綾乃にはルームメイトがございまして、奥寺知沙と宮古音々。そして友達の高月真白。この子たちとは綾乃打ち解けていて、綾乃の基本形、内気ネガティブ面倒くさがり屋ながらも、結構さばさばとして、自分の意見、気持ちをはっきりいえるという性格がよくわかるのですね。特に音々、この子は綾乃のこと大好きで、綾乃の布団に潜り込んだり、スキンシップをはかったりと、結構アグレッシブ。そんな音々に綾乃はその都度きっちり拒否の意を示すのですが、なぜ他の人たちにはこうしたことができないのか? 寮長さんですよ。寮長さんは綾乃たち寮生のこと大好きで、仲良くなりたいって思ってるんだけど、綾乃が人見知り発動させて、どうしてもよそよそしい態度をとってしまう。気にしちゃって、嫌われてるんじゃないかって、ほんと気に病んでるんです。そんなネガティブ気分の寮長さんも可愛くてですね、ええ、ネガティブでもポジティブでも、彼女らの気持ちの描かれよう、それが実にチャーミング。ほのぼのと楽しく、うまく思いが通じたり、また逆に空振りしたり、勘違いしたりされたりというところ、面白みがじわじわと感じられてよいのです。
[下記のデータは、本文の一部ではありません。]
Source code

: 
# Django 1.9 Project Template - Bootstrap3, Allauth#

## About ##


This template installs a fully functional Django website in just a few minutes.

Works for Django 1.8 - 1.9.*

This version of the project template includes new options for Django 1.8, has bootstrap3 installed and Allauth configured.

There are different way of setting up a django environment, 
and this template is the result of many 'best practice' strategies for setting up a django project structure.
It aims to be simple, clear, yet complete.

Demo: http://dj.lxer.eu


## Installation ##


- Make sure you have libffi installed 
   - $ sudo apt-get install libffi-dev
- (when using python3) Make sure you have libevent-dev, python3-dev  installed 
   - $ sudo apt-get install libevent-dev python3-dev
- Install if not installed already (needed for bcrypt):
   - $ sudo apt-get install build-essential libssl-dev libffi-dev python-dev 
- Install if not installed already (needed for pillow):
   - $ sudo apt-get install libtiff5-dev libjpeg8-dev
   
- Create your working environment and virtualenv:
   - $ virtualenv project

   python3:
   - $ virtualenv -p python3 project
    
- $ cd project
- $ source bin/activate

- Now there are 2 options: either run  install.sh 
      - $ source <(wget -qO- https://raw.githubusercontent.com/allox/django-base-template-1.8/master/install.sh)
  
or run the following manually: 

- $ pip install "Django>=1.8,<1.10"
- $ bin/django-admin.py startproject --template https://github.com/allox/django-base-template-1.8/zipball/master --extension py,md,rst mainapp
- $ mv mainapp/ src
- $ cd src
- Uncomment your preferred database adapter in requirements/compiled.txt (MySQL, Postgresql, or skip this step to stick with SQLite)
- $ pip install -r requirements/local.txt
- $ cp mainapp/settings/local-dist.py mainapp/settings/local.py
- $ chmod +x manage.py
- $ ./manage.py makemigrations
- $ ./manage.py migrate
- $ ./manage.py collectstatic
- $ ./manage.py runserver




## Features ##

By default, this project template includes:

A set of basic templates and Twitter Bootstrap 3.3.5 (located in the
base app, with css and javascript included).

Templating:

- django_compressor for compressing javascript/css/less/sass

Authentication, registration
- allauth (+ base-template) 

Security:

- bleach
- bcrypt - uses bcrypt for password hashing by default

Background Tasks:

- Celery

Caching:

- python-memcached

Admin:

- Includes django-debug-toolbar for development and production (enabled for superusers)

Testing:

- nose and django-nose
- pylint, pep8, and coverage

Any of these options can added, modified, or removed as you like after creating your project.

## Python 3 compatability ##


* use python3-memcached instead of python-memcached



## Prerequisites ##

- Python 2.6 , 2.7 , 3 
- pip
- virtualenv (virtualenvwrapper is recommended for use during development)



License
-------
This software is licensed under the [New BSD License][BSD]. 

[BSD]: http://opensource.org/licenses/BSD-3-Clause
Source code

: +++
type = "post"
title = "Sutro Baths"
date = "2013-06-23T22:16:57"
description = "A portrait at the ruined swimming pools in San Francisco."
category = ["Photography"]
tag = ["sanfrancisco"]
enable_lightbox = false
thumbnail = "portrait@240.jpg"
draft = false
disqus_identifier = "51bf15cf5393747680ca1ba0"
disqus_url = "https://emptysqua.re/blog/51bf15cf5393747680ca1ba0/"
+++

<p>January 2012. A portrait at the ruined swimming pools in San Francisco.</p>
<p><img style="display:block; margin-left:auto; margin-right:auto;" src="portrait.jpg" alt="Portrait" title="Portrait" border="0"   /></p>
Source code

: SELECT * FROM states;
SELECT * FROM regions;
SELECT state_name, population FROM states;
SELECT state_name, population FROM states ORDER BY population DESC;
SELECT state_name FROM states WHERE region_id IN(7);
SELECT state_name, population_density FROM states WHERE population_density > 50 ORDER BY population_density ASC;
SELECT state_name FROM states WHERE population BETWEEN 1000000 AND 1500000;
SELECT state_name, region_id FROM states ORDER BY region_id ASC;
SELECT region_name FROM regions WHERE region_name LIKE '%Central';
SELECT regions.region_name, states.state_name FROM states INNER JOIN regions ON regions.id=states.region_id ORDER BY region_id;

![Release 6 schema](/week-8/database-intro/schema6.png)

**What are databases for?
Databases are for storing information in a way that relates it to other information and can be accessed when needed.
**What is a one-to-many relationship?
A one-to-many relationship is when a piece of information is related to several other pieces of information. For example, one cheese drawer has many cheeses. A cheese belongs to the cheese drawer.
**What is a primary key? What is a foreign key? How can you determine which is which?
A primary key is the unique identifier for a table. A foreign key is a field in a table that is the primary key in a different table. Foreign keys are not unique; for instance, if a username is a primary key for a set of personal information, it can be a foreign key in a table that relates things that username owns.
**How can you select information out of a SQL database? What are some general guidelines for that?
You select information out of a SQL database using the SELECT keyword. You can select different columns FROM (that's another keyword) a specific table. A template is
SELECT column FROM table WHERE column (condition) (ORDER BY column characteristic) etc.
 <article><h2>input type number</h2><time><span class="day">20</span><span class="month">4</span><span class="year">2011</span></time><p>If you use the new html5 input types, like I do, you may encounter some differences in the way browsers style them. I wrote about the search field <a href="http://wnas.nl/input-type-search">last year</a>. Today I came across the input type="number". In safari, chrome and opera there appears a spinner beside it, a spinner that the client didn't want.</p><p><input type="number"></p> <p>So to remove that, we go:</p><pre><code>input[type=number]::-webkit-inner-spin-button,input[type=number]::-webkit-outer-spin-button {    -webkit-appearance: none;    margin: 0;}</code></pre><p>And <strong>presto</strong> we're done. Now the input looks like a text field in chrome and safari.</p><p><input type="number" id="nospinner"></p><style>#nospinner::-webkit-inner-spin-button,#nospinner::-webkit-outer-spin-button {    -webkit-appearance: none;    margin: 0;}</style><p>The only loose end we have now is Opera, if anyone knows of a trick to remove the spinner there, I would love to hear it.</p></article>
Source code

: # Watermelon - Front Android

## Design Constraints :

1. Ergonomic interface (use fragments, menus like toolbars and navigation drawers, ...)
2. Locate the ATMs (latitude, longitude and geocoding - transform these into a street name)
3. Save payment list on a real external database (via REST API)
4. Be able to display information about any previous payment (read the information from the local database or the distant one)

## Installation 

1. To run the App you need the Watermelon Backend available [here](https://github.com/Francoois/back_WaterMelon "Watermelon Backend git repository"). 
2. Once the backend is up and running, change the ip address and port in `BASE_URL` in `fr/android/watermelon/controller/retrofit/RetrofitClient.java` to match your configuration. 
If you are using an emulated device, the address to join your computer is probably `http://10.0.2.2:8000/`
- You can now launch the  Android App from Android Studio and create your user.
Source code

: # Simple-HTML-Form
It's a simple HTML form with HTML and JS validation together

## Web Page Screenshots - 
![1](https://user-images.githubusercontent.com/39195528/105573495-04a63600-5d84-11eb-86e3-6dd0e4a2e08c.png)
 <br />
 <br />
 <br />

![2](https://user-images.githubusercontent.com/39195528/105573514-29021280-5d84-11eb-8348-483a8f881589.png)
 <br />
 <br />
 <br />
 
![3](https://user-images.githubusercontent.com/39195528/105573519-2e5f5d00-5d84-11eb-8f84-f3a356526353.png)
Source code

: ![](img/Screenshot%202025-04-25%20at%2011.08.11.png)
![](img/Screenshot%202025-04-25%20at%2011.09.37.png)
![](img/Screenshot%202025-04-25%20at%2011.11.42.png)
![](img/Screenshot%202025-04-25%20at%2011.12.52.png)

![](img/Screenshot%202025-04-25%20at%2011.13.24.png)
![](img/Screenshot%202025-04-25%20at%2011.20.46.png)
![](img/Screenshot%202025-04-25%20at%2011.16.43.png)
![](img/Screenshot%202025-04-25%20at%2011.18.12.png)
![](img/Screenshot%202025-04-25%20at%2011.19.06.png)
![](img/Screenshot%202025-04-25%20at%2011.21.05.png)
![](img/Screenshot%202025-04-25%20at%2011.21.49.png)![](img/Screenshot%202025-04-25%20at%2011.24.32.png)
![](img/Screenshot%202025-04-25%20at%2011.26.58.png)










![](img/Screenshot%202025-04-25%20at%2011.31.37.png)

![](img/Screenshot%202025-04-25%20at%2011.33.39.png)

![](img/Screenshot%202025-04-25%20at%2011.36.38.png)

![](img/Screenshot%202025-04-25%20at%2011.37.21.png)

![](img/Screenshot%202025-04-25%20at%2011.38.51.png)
知沙、この子も心配性ですよね。面倒見よくて、綾乃たちのことよく見てくれている。ただその心配が一生懸命すぎてですね、たまにやりすぎ? 助けようとしてくれてるのはよくわかるよ! ええ、いい子なんです。やさしい子、ちょっと寂しがり屋。綾乃と音々、皆をうまくまとめる、そういうクッションになってくれているような子でもあります。ここに終始元気でちょっとエキセントリック? 真白が加わって、そして重要人物黒瀬先輩。ええ、楽しさのいっそうにふくらんで、読むごとに愛おしくなるのです。登場人物、皆が可愛い。見た目に愛らしいというだけではなく、その気持ちのありよう、それが心地よいのですね。そんな子たちの漫画、皆の集うそこに喜びも嬉しさも集まってくるのですよ。

  • 森名尚『ネガ→ポジ』第1巻 (まんがタイムKRコミックス) 東京:芳文社,2013年。